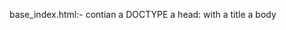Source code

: base_index.html:- contian a DOCTYPE
                          a head:
                          with a title
                          a body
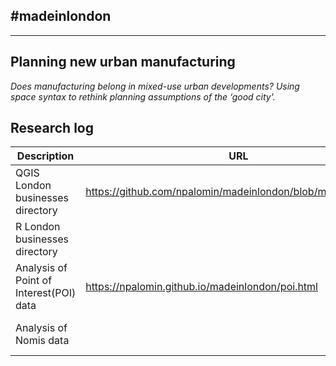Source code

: ## #madeinlondon
---
## Planning new urban manufacturing

*Does manufacturing belong in mixed-use urban developments? Using
space syntax to rethink planning assumptions of the ‘good city'.*

## Research log

|Description   |URL   |Date |
|---|---|---|
|QGIS London businesses directory |https://github.com/npalomin/madeinlondon/blob/master/AUX.md |15-10-18 |
|R London businesses directory |  |15-10-18 |
|Analysis of Point of Interest(POI) data |https://npalomin.github.io/madeinlondon/poi.html |28-10-18 |
|Analysis of Nomis data |         |29-10-18 |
★ ★ ★ ★ ★ ★ ★
Problem:
Identify the lines above with the word "data". Copy them.

Result of the exercise:
|Analysis of Point of Interest(POI) data |https://npalomin.github.io/madeinlondon/poi.html |28-10-18 |
|Analysis of Nomis data |         |29-10-18 |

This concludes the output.